The growing Department of Public and Applied Humanities is adding Entrepreneurship as its latest emphasis, partnering with the McGuire Center for Entrepreneurship to offer students a degree that integrates professional skills and a foundation in the humanities.
The Entrepreneurship emphasis for the B.A. in Applied Humanities will launch in Fall 2026.
Both the Department of Public and Applied Humanities and the McGuire Center for Entrepreneurship are national leaders in their respective fields and the Entrepreneurship emphasis will integrate the technical and practical knowledge inherent to entrepreneurship with a foundation in the applied humanities that stresses collaboration, creativity, critical thinking, strategic storytelling and other high-demand career skills.
“The Applied Humanities program is a premiere destination for the entrepreneurial humanities and a national model for 21st-century, career-oriented liberal arts education within public research universities,” said Matthew Mars, Professor and Interim Head of the Department of Public and Applied Humanities. “We’re pleased that students will have new opportunities as a result of this partnership with McGuire Center for Entrepreneurship, a longstanding, well-respected pioneer in the entrepreneurship education field that has cultivated an environment where innovation thrives, responsible leadership flourishes, and entrepreneurship becomes a powerful force for positive change across society-at-large.”

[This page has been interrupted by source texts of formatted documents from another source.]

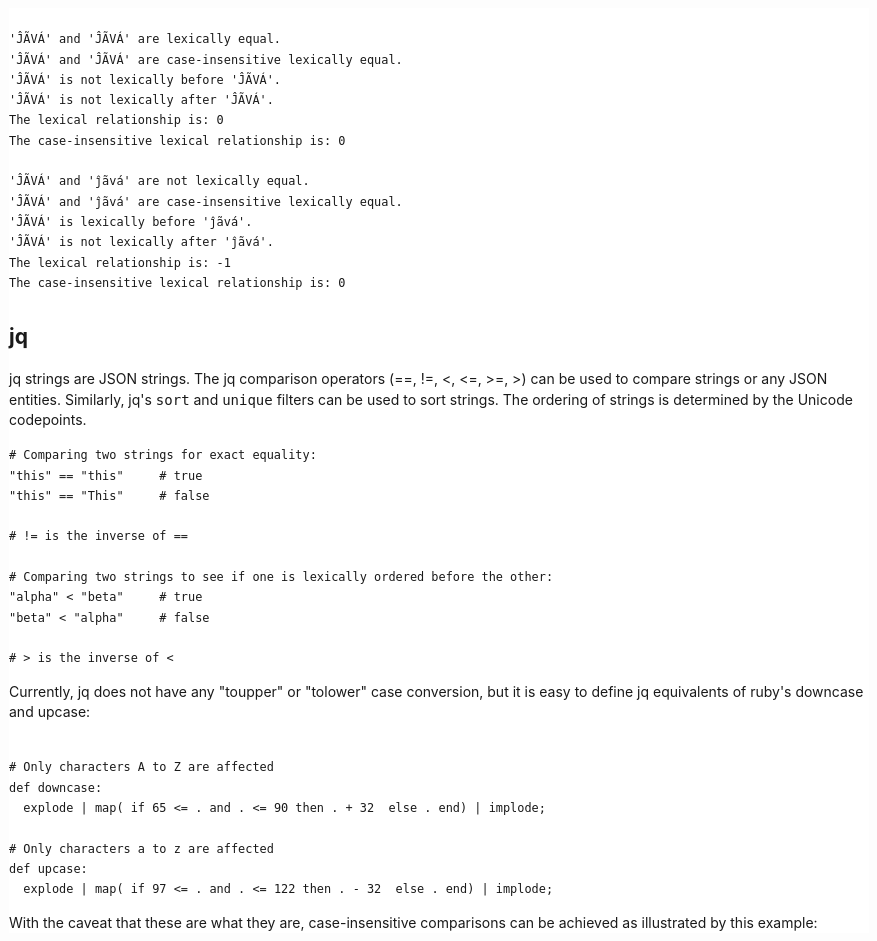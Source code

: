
 ```txt

'ĴÃVÁ' and 'ĴÃVÁ' are lexically equal.
'ĴÃVÁ' and 'ĴÃVÁ' are case-insensitive lexically equal.
'ĴÃVÁ' is not lexically before 'ĴÃVÁ'.
'ĴÃVÁ' is not lexically after 'ĴÃVÁ'.
The lexical relationship is: 0
The case-insensitive lexical relationship is: 0

'ĴÃVÁ' and 'ĵãvá' are not lexically equal.
'ĴÃVÁ' and 'ĵãvá' are case-insensitive lexically equal.
'ĴÃVÁ' is lexically before 'ĵãvá'.
'ĴÃVÁ' is not lexically after 'ĵãvá'.
The lexical relationship is: -1
The case-insensitive lexical relationship is: 0
```



## jq

jq strings are JSON strings.  The jq comparison operators (==, !=, <, <=, >=, >) can be used to compare strings or any JSON entities. Similarly, jq's <tt>sort</tt> and <tt>unique</tt> filters can be used to sort strings. The ordering of strings is determined by the Unicode codepoints.


```jq
# Comparing two strings for exact equality:
"this" == "this"     # true
"this" == "This"     # false

# != is the inverse of ==

# Comparing two strings to see if one is lexically ordered before the other:
"alpha" < "beta"     # true
"beta" < "alpha"     # false

# > is the inverse of < 
```

Currently, jq does not have any "toupper" or "tolower" case conversion, but it is easy to define jq equivalents of ruby's downcase and upcase:
```jq

# Only characters A to Z are affected
def downcase:
  explode | map( if 65 <= . and . <= 90 then . + 32  else . end) | implode;

# Only characters a to z are affected
def upcase:
  explode | map( if 97 <= . and . <= 122 then . - 32  else . end) | implode;
```

With the caveat that these are what they are, case-insensitive comparisons can be achieved as illustrated by this example:

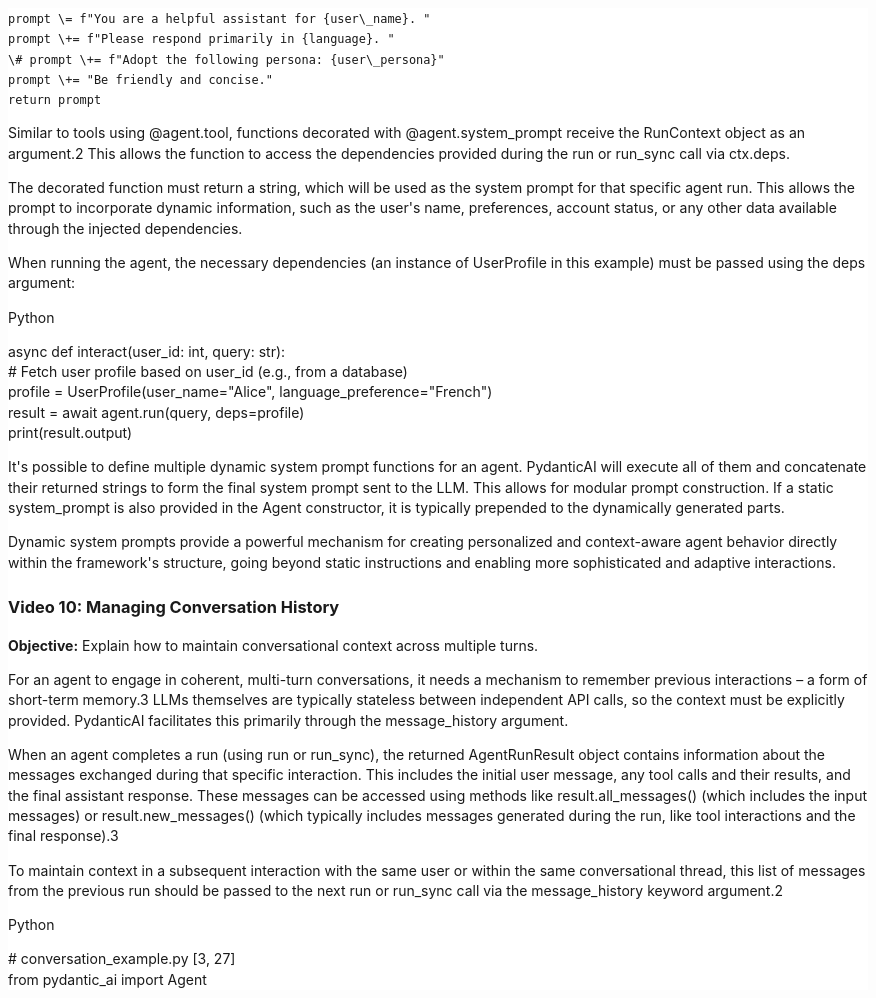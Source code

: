     prompt \= f"You are a helpful assistant for {user\_name}. "
    prompt \+= f"Please respond primarily in {language}. "
    \# prompt \+= f"Adopt the following persona: {user\_persona}"
    prompt \+= "Be friendly and concise."
    return prompt

Similar to tools using @agent.tool, functions decorated with @agent.system_prompt receive the RunContext object as an argument.2 This allows the function to access the dependencies provided during the run or run_sync call via ctx.deps.

The decorated function must return a string, which will be used as the system prompt for that specific agent run. This allows the prompt to incorporate dynamic information, such as the user's name, preferences, account status, or any other data available through the injected dependencies.

When running the agent, the necessary dependencies (an instance of UserProfile in this example) must be passed using the deps argument:

Python

async def interact(user_id: int, query: str):  
 \# Fetch user profile based on user_id (e.g., from a database)  
 profile \= UserProfile(user_name="Alice", language_preference="French")  
 result \= await agent.run(query, deps=profile)  
 print(result.output)

It's possible to define multiple dynamic system prompt functions for an agent. PydanticAI will execute all of them and concatenate their returned strings to form the final system prompt sent to the LLM. This allows for modular prompt construction. If a static system_prompt is also provided in the Agent constructor, it is typically prepended to the dynamically generated parts.

Dynamic system prompts provide a powerful mechanism for creating personalized and context-aware agent behavior directly within the framework's structure, going beyond static instructions and enabling more sophisticated and adaptive interactions.

### **Video 10: Managing Conversation History**

**Objective:** Explain how to maintain conversational context across multiple turns.

For an agent to engage in coherent, multi-turn conversations, it needs a mechanism to remember previous interactions – a form of short-term memory.3 LLMs themselves are typically stateless between independent API calls, so the context must be explicitly provided. PydanticAI facilitates this primarily through the message_history argument.

When an agent completes a run (using run or run_sync), the returned AgentRunResult object contains information about the messages exchanged during that specific interaction. This includes the initial user message, any tool calls and their results, and the final assistant response. These messages can be accessed using methods like result.all_messages() (which includes the input messages) or result.new_messages() (which typically includes messages generated during the run, like tool interactions and the final response).3

To maintain context in a subsequent interaction with the same user or within the same conversational thread, this list of messages from the previous run should be passed to the next run or run_sync call via the message_history keyword argument.2

Python

\# conversation_example.py \[3, 27\]  
from pydantic_ai import Agent
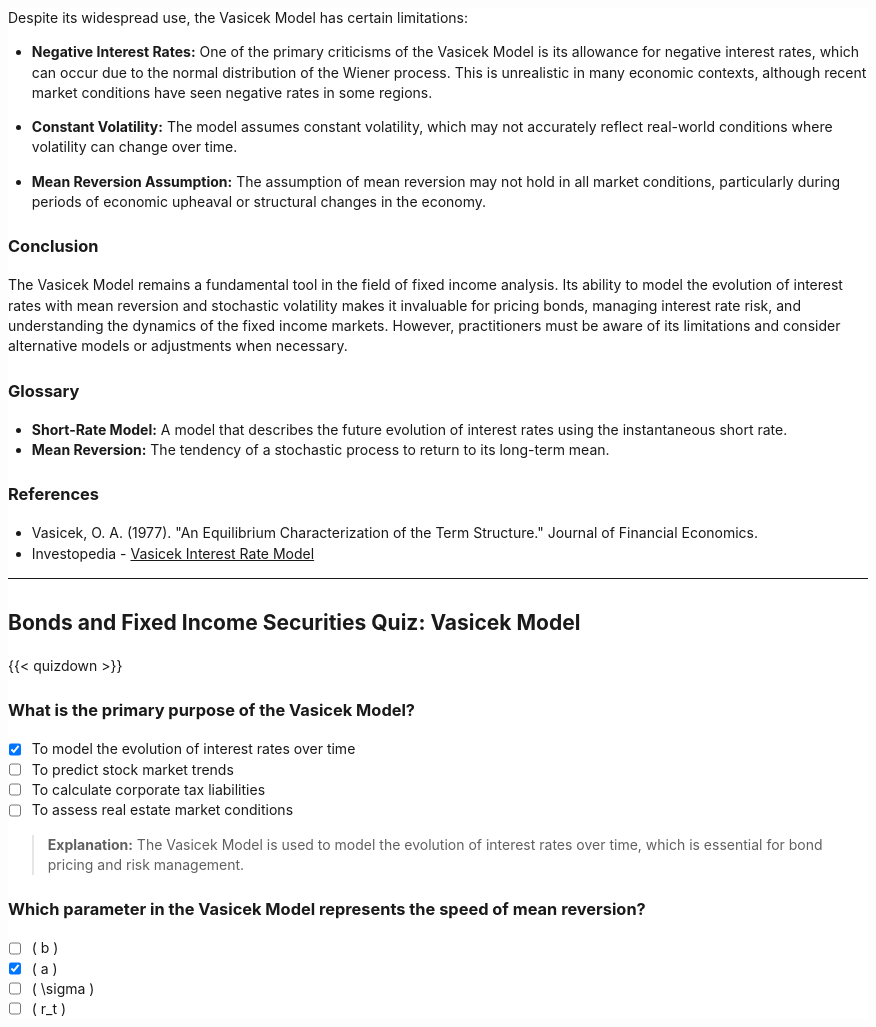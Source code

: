Despite its widespread use, the Vasicek Model has certain limitations:

- **Negative Interest Rates:** One of the primary criticisms of the Vasicek Model is its allowance for negative interest rates, which can occur due to the normal distribution of the Wiener process. This is unrealistic in many economic contexts, although recent market conditions have seen negative rates in some regions.
  
- **Constant Volatility:** The model assumes constant volatility, which may not accurately reflect real-world conditions where volatility can change over time.
  
- **Mean Reversion Assumption:** The assumption of mean reversion may not hold in all market conditions, particularly during periods of economic upheaval or structural changes in the economy.

### Conclusion

The Vasicek Model remains a fundamental tool in the field of fixed income analysis. Its ability to model the evolution of interest rates with mean reversion and stochastic volatility makes it invaluable for pricing bonds, managing interest rate risk, and understanding the dynamics of the fixed income markets. However, practitioners must be aware of its limitations and consider alternative models or adjustments when necessary.

### Glossary

- **Short-Rate Model:** A model that describes the future evolution of interest rates using the instantaneous short rate.
- **Mean Reversion:** The tendency of a stochastic process to return to its long-term mean.

### References

- Vasicek, O. A. (1977). "An Equilibrium Characterization of the Term Structure." Journal of Financial Economics.
- Investopedia - [Vasicek Interest Rate Model](https://www.investopedia.com/terms/v/vasicekmodel.asp)

---

## Bonds and Fixed Income Securities Quiz: Vasicek Model

{{< quizdown >}}

### What is the primary purpose of the Vasicek Model?

- [x] To model the evolution of interest rates over time
- [ ] To predict stock market trends
- [ ] To calculate corporate tax liabilities
- [ ] To assess real estate market conditions

> **Explanation:** The Vasicek Model is used to model the evolution of interest rates over time, which is essential for bond pricing and risk management.

### Which parameter in the Vasicek Model represents the speed of mean reversion?

- [ ] \( b \)
- [x] \( a \)
- [ ] \( \sigma \)
- [ ] \( r_t \)
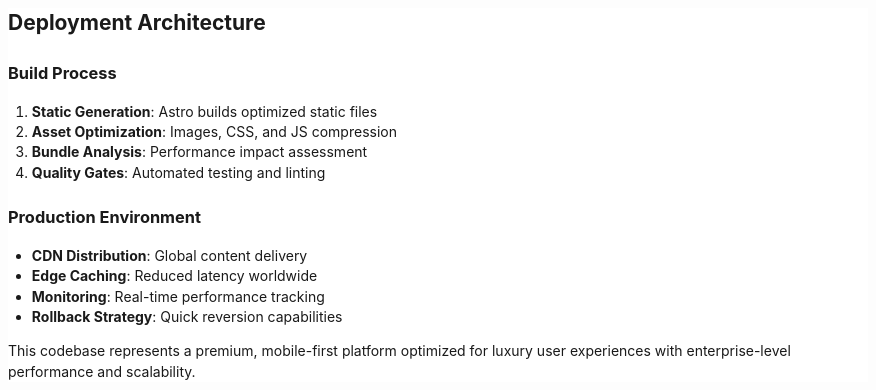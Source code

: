 ## Deployment Architecture

### Build Process
1. **Static Generation**: Astro builds optimized static files
2. **Asset Optimization**: Images, CSS, and JS compression
3. **Bundle Analysis**: Performance impact assessment
4. **Quality Gates**: Automated testing and linting

### Production Environment
- **CDN Distribution**: Global content delivery
- **Edge Caching**: Reduced latency worldwide
- **Monitoring**: Real-time performance tracking
- **Rollback Strategy**: Quick reversion capabilities

This codebase represents a premium, mobile-first platform optimized for luxury user experiences with enterprise-level performance and scalability.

The Eller College of Management was one of the College of Humanities’ first partners when the Applied Humanities major began in 2018, with the Business Administration emphasis one of four original options for students.
“One of the goals of this emphasis is to help students develop an entrepreneurial mindset, the ability to identify opportunities, take informed risks, and act decisively in ambiguous, real-world situations. This mindset is increasingly essential regardless of career path, as industries, technologies, and jobs evolve at an accelerating pace. Rather than relying solely on predefined roles or stable career ladders, entrepreneurial thinkers are better equipped to adapt, create value, and lead change,” said Bob Griffin, Executive Director of the McGuire Center.
Entrepreneurship will be the 12th emphasis students can choose in pursuing a B.A. in Applied Humanities, joining: Business Administration; Consumer, Market & Retail Studies; Engineering Approaches; Environmental Systems; Fashion Studies; Game Studies; Medicine; Plant Studies; Public Health; Rural Leadership & Renewal; and Spatial Organization & Design Thinking.
The Applied Humanities program has grown significantly since it began in 2017, with approximately 400 current majors and nearly 300 alumni. For Applied Humanities majors, an internship and pre-internship career readiness course are requirements for graduation, and many students have already designed their own entrepreneurial internships.